7. Don’t fear failure – Honor results . You can’t win them all but you shouldn’t let one bad experience hamper your motivation. It takes time to become an effective Product Manager and along the way there are bound to be failures (and successes). The most successful people never stop learning from their mistakes or listening to feedback (even when they don’t like what they hear) then making changes in their approach to overcome challenges in the future. Even if you fail in your product’s objectives, learn from this experience and adapt quickly so that it doesn’t happen again. The greatest risk is not taking any risk at all .
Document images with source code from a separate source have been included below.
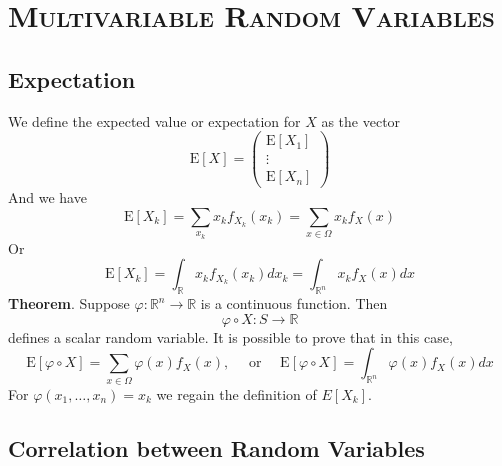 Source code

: \documentclass[a4paper,12pt]{article}
\begin{document}
        \section{\textsc{Multivariable Random Variables}}
        \subsection{Expectation}
        We define the expected value or expectation for $X$ as the vector
$$
\mathrm{E}[X]=\left(\begin{array}{c}
\mathrm{E}\left[X_1\right] \\
\vdots \\
\mathrm{E}\left[X_n\right]
\end{array}\right)
$$
And we have
\begin{equation}
    \mathrm{E}\left[X_k\right]=\sum_{x_k} x_k f_{X_k}\left(x_k\right)=\sum_{x \in \Omega} x_k f_X(x)
    \end{equation}
    Or
    \begin{equation}
        \mathrm{E}\left[X_k\right]=\int_{\mathbb{R}} x_k f_{X_k}\left(x_k\right) d x_k=\int_{\mathbb{R}^n} x_k f_X(x) d x
        \end{equation}
        \textbf{Theorem}. Suppose $\varphi: \mathbb{R}^n \rightarrow \mathbb{R}$ is a continuous function. Then
        $$
        \varphi \circ X: S \rightarrow \mathbb{R}
        $$
        defines a scalar random variable. It is possible to prove that in this case,
        $$
        \mathrm{E}[\varphi \circ X]=\sum_{x \in \Omega} \varphi(x) f_X(x), \quad \text { or } \quad \mathrm{E}[\varphi \circ X]=\int_{\mathbb{R}^n} \varphi(x) f_X(x) d x
        $$
        For $\varphi\left(x_1, \ldots, x_n\right)=x_k$ we regain the definition of $E\left[X_k\right]$.

        \subsection{Correlation between Random Variables}
\end{document}
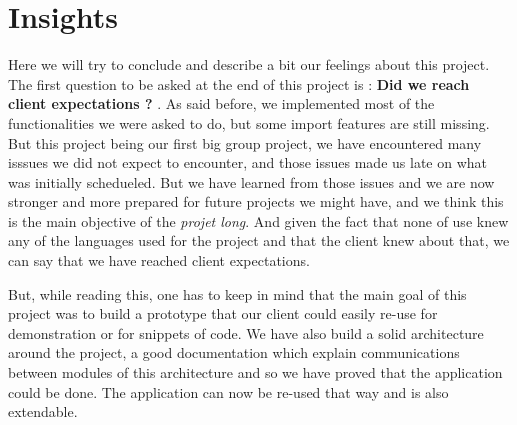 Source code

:\section{Insights}
Here we will try to conclude and describe a bit our feelings about this project. The first question to be asked at the end of this project is : \textbf{Did we reach client expectations ?} . 
As said before, we implemented most of the functionalities we were asked to do, but some import features are still missing. But this project being our first big group project, we have encountered many isssues we did not expect
to encounter, and those issues made us late on what was initially schedueled. But we have learned from those issues and we are now stronger and more prepared for future projects we might have, and we think this is the 
main objective of the \textit{projet long}. And given the fact that none of use knew any of the languages used for the project and that the client knew about that, we can say that we have reached client expectations.

But, while reading this, one has to keep in mind that the main goal of this project was to build a prototype that our client could easily re-use for demonstration or for snippets of code. We have also build a solid 
architecture around the project, a good documentation which explain communications between modules of this architecture	and so we have proved that the application could be done. The application can now be re-used that way and is 
also extendable.


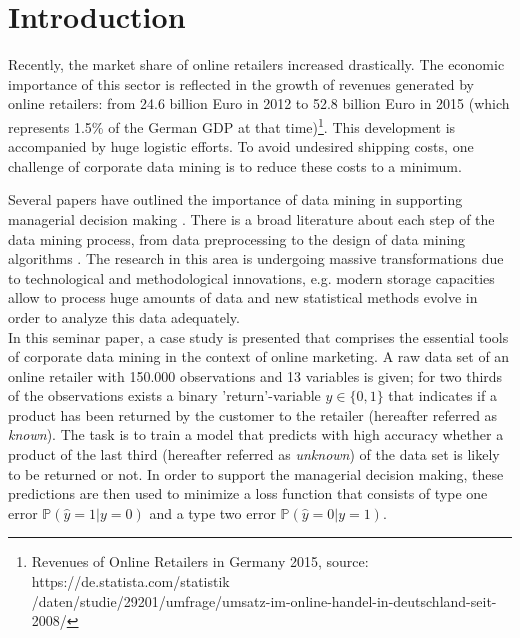 \documentclass[a4paper,12pt]{article}
\begin{document}
\thispagestyle{empty}


\newpage

\section{Introduction}

Recently, the market share of online retailers increased drastically. The economic importance of this sector is reflected in the growth of revenues generated by online retailers: from 24.6 billion Euro in 2012 to 52.8 billion Euro in 2015 (which represents 1.5\% of the German GDP at that time)\footnote{Revenues of Online Retailers in Germany 2015, source: https://de.statista.com/statistik \\ /daten/studie/29201/umfrage/umsatz-im-online-handel-in-deutschland-seit-2008/}. This development is accompanied by huge logistic efforts. To avoid undesired shipping costs, one challenge of corporate data mining is to reduce these costs to a minimum.

Several papers have outlined the importance of data mining in supporting managerial decision making \cite{manyika2011}. There is a broad literature about each step of the data mining process, from data preprocessing \cite{crone2006} to the design of data mining algorithms \cite{lessmann2015}. The research in this area is undergoing massive transformations due to technological and methodological innovations, e.g. modern storage capacities allow to process huge amounts of data and new statistical methods evolve in order to analyze this data adequately. \\
In this seminar paper, a case study is presented that comprises the essential tools of corporate data mining in the context of online marketing. A raw data set of an online retailer with 150.000 observations and 13 variables is given; for two thirds of the observations exists a binary 'return'-variable $y \in \{0,1\}$ that indicates if a product has been returned by the customer to the retailer (hereafter referred as \textit{known}). The task is to train a model that predicts with high accuracy whether a product of the last third (hereafter referred as \textit{unknown}) of the data set is likely to be returned or not. In order to support the managerial decision making, these predictions are then used to minimize a loss function that consists of type one error $\mathbb{P}(\hat{y}=1|y=0)$ and a type two error $\mathbb{P}(\hat{y}=0|y=1)$.  \\
\end{document}
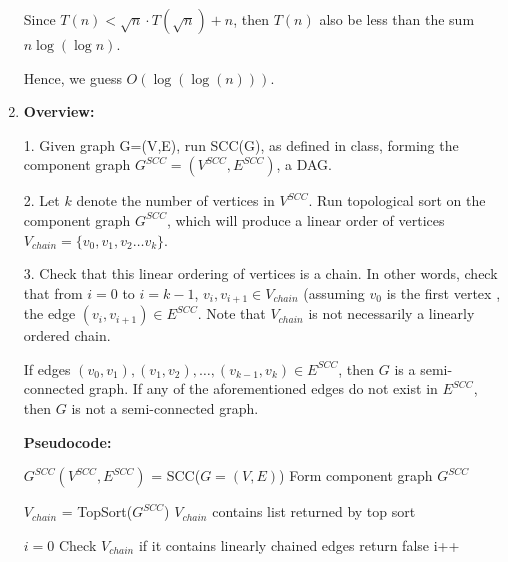 \documentclass[a4paper]{report}
\begin{document}
\begin{enumerate}
      Since $T(n) < \sqrt{n} \cdot T(\sqrt{n}) + n$, then $T(n)$ also be less than the sum $n \log(\log n)$. 

      Hence, we guess $O(\log(\log(n)))$.






    \par
    \bigskip

    \item 
      {\bf Overview:}

      1. Given graph G=(V,E), run SCC(G), as defined in class, 
      forming the component graph $G^{SCC} = (V^{SCC}, E^{SCC})$, a DAG. 

      2. Let $k$ denote the number of vertices in $V^{SCC}$. Run topological sort on the component graph $G^{SCC}$, 
      which will produce a linear order of vertices $V_{chain} = \{v_{0}, v_{1}, v_{2} \dots v_{k}\}$. 

      3. Check that this linear ordering of vertices is a chain. 
      In other words, check that from $i=0$ to $i=k-1$, $v_{i},v_{i+1} \in V_{chain}$ (assuming $v_{0}$ is the first vertex
      , the edge $(v_{i},v_{i+1}) \in E^{SCC}$.
      Note that $V_{chain}$ is not necessarily a linearly ordered chain.

      If edges $(v_{0}, v_{1}), (v_{1},v_{2}),\dots,(v_{k-1},v_{k}) \in E^{SCC}$, then $G$ is a semi-connected graph.
      If any of the aforementioned edges do not exist in $E^{SCC}$, then $G$ is not a semi-connected graph. 

      {\bf Pseudocode:}

      \begin{algorithmic}[1]

        \State $G^{SCC}(V^{SCC},E^{SCC})$ = SCC($G=(V,E)$)
        \Comment Form component graph $G^{SCC}$

        \State $V_{chain}$ = TopSort($G^{SCC}$)
        \Comment $V_{chain}$ contains list returned by top sort

        \State $i=0$
        \Comment Check $V_{chain}$ if it contains linearly chained edges
            \State return false
          \EndIf
          \State i++


\end{algorithmic}
\end{enumerate}
\end{document}
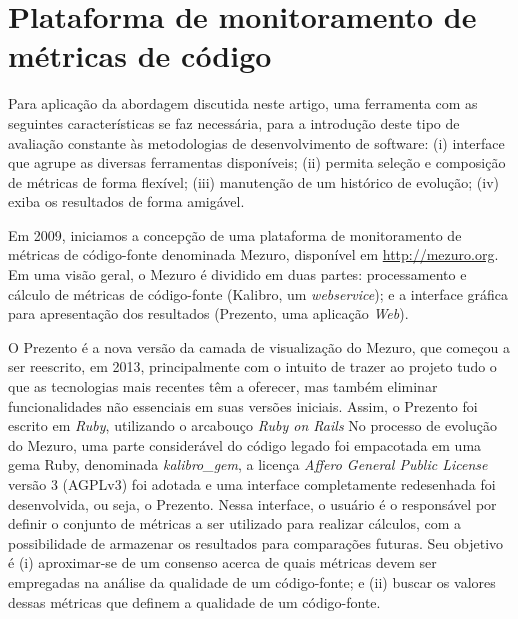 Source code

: \documentclass{llncs}
\begin{document}

\section{Plataforma de monitoramento de métricas de código}
\label{sec:mezuro}

Para aplicação da abordagem discutida neste artigo, uma ferramenta com as
seguintes características se faz necessária, para a introdução deste tipo de
avaliação constante às metodologias de desenvolvimento de software: (i)
interface que agrupe as diversas ferramentas disponíveis; (ii) permita seleção
e composição de métricas de forma flexível; (iii) manutenção de um histórico de
evolução; (iv) exiba os resultados de forma amigável.

Em 2009, iniciamos a concepção de uma plataforma de monitoramento de métricas
de código-fonte denominada Mezuro\cite{mezuro2012}, disponível em
{\url{http://mezuro.org}}.
%
Em uma visão geral, o Mezuro é dividido em duas partes: processamento e cálculo
de métricas de código-fonte (Kalibro, um \textit{webservice}); e a interface
gráfica para apresentação dos resultados (Prezento, uma aplicação
\textit{Web}).

O Prezento é a nova versão da camada de visualização do Mezuro, que começou a
ser reescrito, em 2013, principalmente com o intuito de trazer ao projeto tudo
o que as tecnologias mais recentes têm a oferecer, mas também eliminar
funcionalidades não essenciais em suas versões iniciais. Assim, o Prezento foi
escrito em \textit{Ruby}, utilizando o arcabouço \textit{Ruby on Rails}
%
No processo de evolução do Mezuro, uma parte considerável do código legado foi
empacotada em uma gema Ruby, denominada \textit{kalibro\_gem}, a licença
\textit{Affero General Public License} versão 3 (AGPLv3) foi adotada e uma
interface completamente redesenhada foi desenvolvida, ou seja, o Prezento.
%
Nessa interface, o usuário é o responsável por definir o conjunto de métricas a
ser utilizado para realizar cálculos, com a possibilidade de armazenar os
resultados para comparações futuras. Seu objetivo é (i) aproximar-se de um
consenso acerca de quais métricas devem ser empregadas na análise da qualidade
de um código-fonte; e (ii) buscar os valores dessas métricas que definem a
qualidade de um código-fonte.
\end{document}
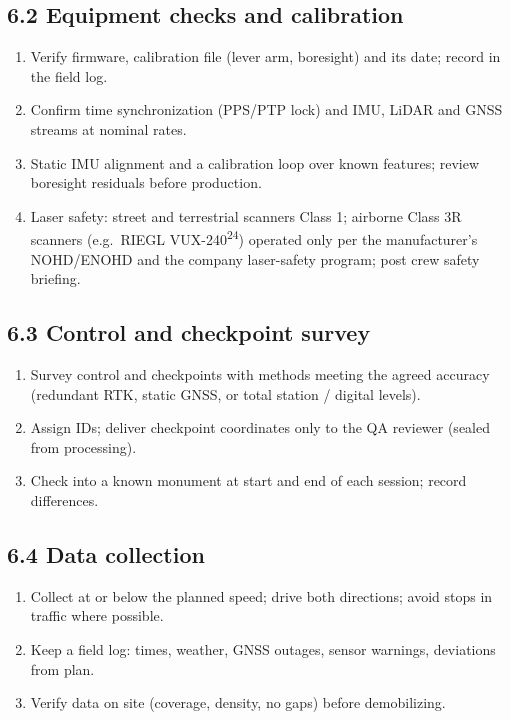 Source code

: \subsection*{6.2 Equipment checks and calibration}
\begin{enumerate}[label=\alph*.]
\item Verify firmware, calibration file (lever arm, boresight) and its date; record in the field log.
\item Confirm time synchronization (PPS/PTP lock) and IMU, LiDAR and GNSS streams at nominal rates.
\item Static IMU alignment and a calibration loop over known features; review boresight residuals before production.
\item Laser safety: street and terrestrial scanners Class 1; airborne Class 3R scanners (e.g.\ RIEGL VUX-240\textsuperscript{24}) operated only per the manufacturer's NOHD/ENOHD and the company laser-safety program; post crew safety briefing.
\end{enumerate}

\subsection*{6.3 Control and checkpoint survey}
\begin{enumerate}[label=\alph*.]
\item Survey control and checkpoints with methods meeting the agreed accuracy (redundant RTK, static GNSS, or total station / digital levels).
\item Assign IDs; deliver checkpoint coordinates only to the QA reviewer (sealed from processing).
\item Check into a known monument at start and end of each session; record differences.
\end{enumerate}

\subsection*{6.4 Data collection}
\begin{enumerate}[label=\alph*.]
\item Collect at or below the planned speed; drive both directions; avoid stops in traffic where possible.
\item Keep a field log: times, weather, GNSS outages, sensor warnings, deviations from plan.
\item Verify data on site (coverage, density, no gaps) before demobilizing.
\end{enumerate}

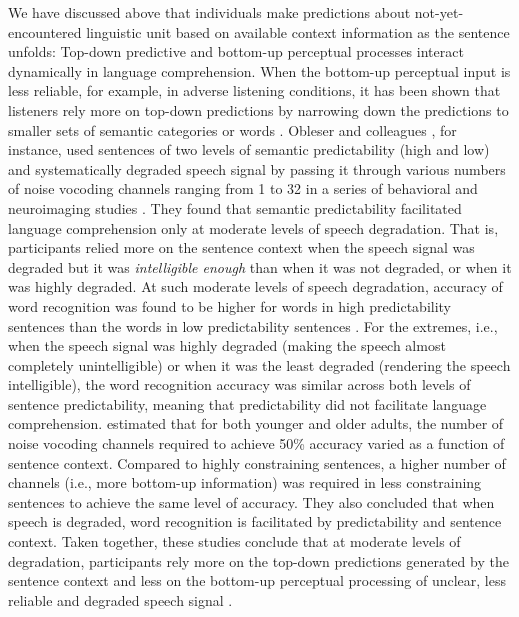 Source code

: \documentclass[a4paper, nobind]{templates/ociamthesis}
\begin{document}
We have discussed above that individuals make predictions about not-yet-encountered linguistic unit based on available context information as the sentence unfolds:
Top-down predictive and bottom-up perceptual processes interact dynamically in language comprehension.
When the bottom-up perceptual input is less reliable, for example, in adverse listening conditions, it has been shown that listeners rely more on top-down predictions by narrowing down the predictions to smaller sets of semantic categories or words \autocites[e.g.,][]{Strauss2013}[see also][]{Corps2020}.
Obleser and colleagues \autocite{Obleser2007,Obleser2010,Obleser2011}, for instance, used sentences of two levels of semantic predictability (high and low) and systematically degraded speech signal by passing it through various numbers of noise vocoding channels ranging from 1 to 32 in a series of behavioral and neuroimaging studies \autocite[see also][]{Hunter2018}.
They found that semantic predictability facilitated language comprehension only at moderate levels of speech degradation.
That is, participants relied more on the sentence context when the speech signal was degraded but it was \emph{intelligible enough} than when it was not degraded, or when it was highly degraded.
At such moderate levels of speech degradation, accuracy of word recognition was found to be higher for words in high predictability sentences than the words in low predictability sentences \autocite{Obleser2010}.
For the extremes, i.e., when the speech signal was highly degraded (making the speech almost completely unintelligible) or when it was the least degraded (rendering the speech intelligible),
the word recognition accuracy was similar across both levels of sentence predictability, meaning that predictability did not facilitate language comprehension.
\textcite{Sheldon2008b} estimated that for both younger and older adults, the number of noise vocoding channels required to achieve 50\% accuracy varied as a function of sentence context.
Compared to highly constraining sentences, a higher number of channels (i.e., more bottom-up information) was required in less constraining sentences to achieve the same level of accuracy.
They also concluded that when speech is degraded, word recognition is facilitated by predictability and sentence context.
Taken together, these studies conclude that at moderate levels of degradation, participants rely more on the top-down predictions generated by the sentence context and less on the bottom-up perceptual processing of unclear, less reliable and degraded speech signal \autocite{Obleser2014}.
\end{document}
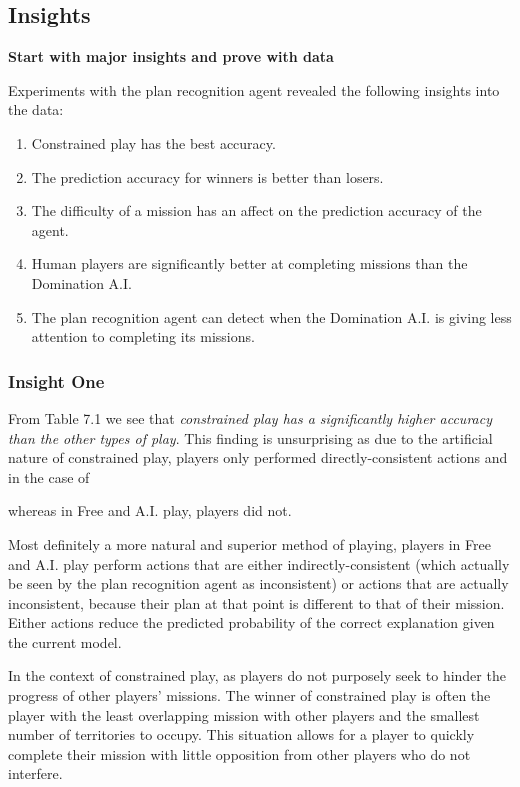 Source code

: \documentclass[parskip]{cs4rep}
\begin{document}
\subsection{Insights}

\textbf{Start with major insights and prove with data}

Experiments with the plan recognition agent revealed the following insights into the data:

\begin{enumerate}
\item
Constrained play has the best accuracy. 
\item
The prediction accuracy for winners is better than losers.
\item
The difficulty of a mission has an affect on the prediction accuracy of the agent.
\item
Human players are significantly better at completing missions than the Domination A.I.
\item
The plan recognition agent can detect when the Domination A.I. is giving less attention to completing its missions.\newline
\end{enumerate}

\subsubsection{Insight One}

From Table 7.1 we see that \textit{constrained play has a significantly higher accuracy than the other types of play}. This finding is unsurprising as due to the artificial nature of constrained play, players only performed directly-consistent actions and in the case of 

 whereas in Free and A.I. play, players did not. 

Most definitely a more natural and superior method of playing, players in Free and A.I. play perform actions that are either indirectly-consistent (which actually be seen by the plan recognition agent as inconsistent) or actions that are actually inconsistent, because their plan at that point is different to that of their mission. Either actions reduce the predicted probability of the correct explanation given the current model.

In the context of constrained play, as players do not purposely seek to hinder the progress of other players' missions. The winner of constrained play is often the player with the least overlapping mission with other players and the smallest number of territories to occupy. This situation allows for a player to quickly complete their mission with little opposition from other players who do not interfere.
\end{document}
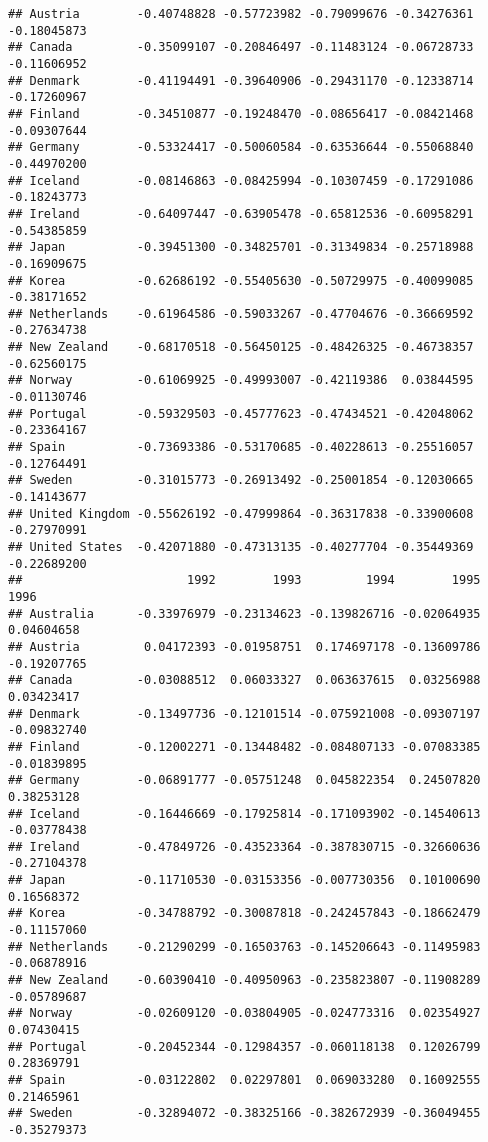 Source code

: \documentclass[
]{article}
\begin{document}
\begin{verbatim}
## Austria        -0.40748828 -0.57723982 -0.79099676 -0.34276361 -0.18045873
## Canada         -0.35099107 -0.20846497 -0.11483124 -0.06728733 -0.11606952
## Denmark        -0.41194491 -0.39640906 -0.29431170 -0.12338714 -0.17260967
## Finland        -0.34510877 -0.19248470 -0.08656417 -0.08421468 -0.09307644
## Germany        -0.53324417 -0.50060584 -0.63536644 -0.55068840 -0.44970200
## Iceland        -0.08146863 -0.08425994 -0.10307459 -0.17291086 -0.18243773
## Ireland        -0.64097447 -0.63905478 -0.65812536 -0.60958291 -0.54385859
## Japan          -0.39451300 -0.34825701 -0.31349834 -0.25718988 -0.16909675
## Korea          -0.62686192 -0.55405630 -0.50729975 -0.40099085 -0.38171652
## Netherlands    -0.61964586 -0.59033267 -0.47704676 -0.36669592 -0.27634738
## New Zealand    -0.68170518 -0.56450125 -0.48426325 -0.46738357 -0.62560175
## Norway         -0.61069925 -0.49993007 -0.42119386  0.03844595 -0.01130746
## Portugal       -0.59329503 -0.45777623 -0.47434521 -0.42048062 -0.23364167
## Spain          -0.73693386 -0.53170685 -0.40228613 -0.25516057 -0.12764491
## Sweden         -0.31015773 -0.26913492 -0.25001854 -0.12030665 -0.14143677
## United Kingdom -0.55626192 -0.47999864 -0.36317838 -0.33900608 -0.27970991
## United States  -0.42071880 -0.47313135 -0.40277704 -0.35449369 -0.22689200
##                       1992        1993         1994        1995        1996
## Australia      -0.33976979 -0.23134623 -0.139826716 -0.02064935  0.04604658
## Austria         0.04172393 -0.01958751  0.174697178 -0.13609786 -0.19207765
## Canada         -0.03088512  0.06033327  0.063637615  0.03256988  0.03423417
## Denmark        -0.13497736 -0.12101514 -0.075921008 -0.09307197 -0.09832740
## Finland        -0.12002271 -0.13448482 -0.084807133 -0.07083385 -0.01839895
## Germany        -0.06891777 -0.05751248  0.045822354  0.24507820  0.38253128
## Iceland        -0.16446669 -0.17925814 -0.171093902 -0.14540613 -0.03778438
## Ireland        -0.47849726 -0.43523364 -0.387830715 -0.32660636 -0.27104378
## Japan          -0.11710530 -0.03153356 -0.007730356  0.10100690  0.16568372
## Korea          -0.34788792 -0.30087818 -0.242457843 -0.18662479 -0.11157060
## Netherlands    -0.21290299 -0.16503763 -0.145206643 -0.11495983 -0.06878916
## New Zealand    -0.60390410 -0.40950963 -0.235823807 -0.11908289 -0.05789687
## Norway         -0.02609120 -0.03804905 -0.024773316  0.02354927  0.07430415
## Portugal       -0.20452344 -0.12984357 -0.060118138  0.12026799  0.28369791
## Spain          -0.03122802  0.02297801  0.069033280  0.16092555  0.21465961
## Sweden         -0.32894072 -0.38325166 -0.382672939 -0.36049455 -0.35279373

\end{verbatim}
\end{document}
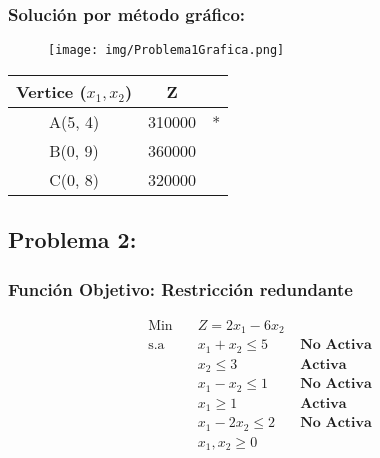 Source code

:\documentclass{templateNote}
\begin{document}
\subsubsection*{Solución por método gráfico:}
\begin{figure}[H]
    \centering
    \texttt{[image: img/Problema1Grafica.png]}
\end{figure}
\begin{center}
    \begin{tabular}{|c|c|c|}
        \hline
        \textbf{Vertice ($x_1,x_2$)} & Z &  \\ \hline
        A(5, 4) & 310000 & * \\ \hline
        B(0, 9) & 360000 & \\ \hline
        C(0, 8) & 320000 & \\ \hline
    \end{tabular}
\end{center}

\newpage
\subsection*{Problema 2:}
\subsubsection*{Función Objetivo: Restricción redundante}
\begin{equation*}
    \begin{aligned}
        \text{Min} \quad & Z = 2x_1 - 6x_2 \\
        \text{s.a} \quad & x_1 + x_2 \leq 5 \quad &\textbf{No Activa} \\
        & x_2 \leq 3 \quad &\textbf{Activa} \\
        & x_1 - x_2 \leq 1 \quad &\textbf{No Activa} \\
        & x_1 \geq 1 \quad &\textbf{Activa} \\
        & x_1 - 2x_2 \leq 2 \quad &\textbf{No Activa} \\
        &x_1,x_2 \geq 0
    \end{aligned}
\end{equation*}
\end{document}

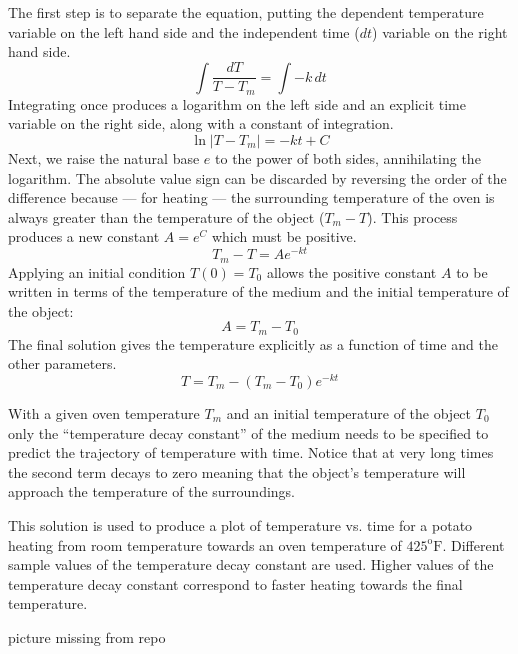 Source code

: \documentclass{ximera}
\begin{document}
The first step is to separate the equation, putting the dependent temperature variable on the left hand side and the independent time ($dt$)  variable on the right hand side.
\[
\int\frac{dT}{T-T_m}=\int -k\,dt
\]
Integrating once produces a logarithm on the left side and an explicit time variable on the right side, along with a constant of integration.
\[
\ln|T-T_m|=-kt+C
\]
Next, we raise the natural base $e$ to the power of both sides, annihilating the logarithm.  The absolute value sign can be discarded by reversing the order of the difference because --- for heating --- the surrounding temperature of the oven is always greater than the temperature of the object ($T_m-T$). This process produces a new constant $A=e^C$ which must be positive.
\[
T_m-T=Ae^{-kt}
\]
Applying an initial condition $T(0)=T_0$ allows the positive constant $A$ to be written in terms of the temperature of the medium and the initial temperature of the object:
\[
A=T_m-T_0
\]
The final solution gives the temperature explicitly as a function of time and the other parameters.
\[
T=T_m-(T_m-T_0)e^{-kt}
\]
 
With a given oven temperature $T_m$ and an initial temperature of the object $T_0$ only the ``temperature decay constant'' of the medium  needs to be specified to predict the trajectory of temperature with time.  Notice that at very long times the second term decays to zero meaning that the object's temperature will approach the temperature of the surroundings.
 
This solution is used to produce a plot of temperature vs. time for a potato heating from room temperature towards an oven temperature of $425^{\text{o}}\text{F}$.  Different sample values of the temperature decay constant  are used.  Higher values of the temperature decay constant correspond to faster heating towards the final temperature.
 
\begin{image}
picture missing from repo
\end{image}
 
\end{document}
8. Work YOUR plan – Own your success . You might have a great plan for how you think your product should be designed but there are many factors involved…including some which may be outside of your control! While it’s important to get input from team members, stakeholders and clients during campaign development (see #5), Product Managers know they need to make the ultimate decision when the time comes (and it will come) then own up to that decision . By working with people every step of the way, you’ll be able to make better decisions in the long run. After all, it’s your product. Your boss wants you to succeed because if you do then your company succeeds (and everyone makes more money).
9. Always show respect . Product Managers are in a leadership position and this means they must always act with integrity to earn the trust of their team members. It can be easy to get caught up in your own agenda sometimes but never lose sight of the fact that every team member is also a person with feelings, family commitments, varying interests etc so treat them accordingly! Even when times get tough or there are disagreements, focus on solving problems together rather than pointing fingers at other people . Ultimately, great products come from great relationships and Product Managers who display respect and honor for all team members will always be most successful.
10. Be a GENIUS – Use tools to do more with less . Don’t forget that, at its heart, product management is about making smart decisions quickly (and usually on a tight budget). There’s no time for training or developing new software programs when your campaign launch date looms so pick the right tools from the start then use them every day without fail. For example, being able to intelligently measure ROI related to products you’ve designed is an essential skill for any good Product Manager so take advantage of free analytics software which exist online. If your organization doesn’t provide these kinds of resources then it should become one of your top 3 demands (after salary and vacation days).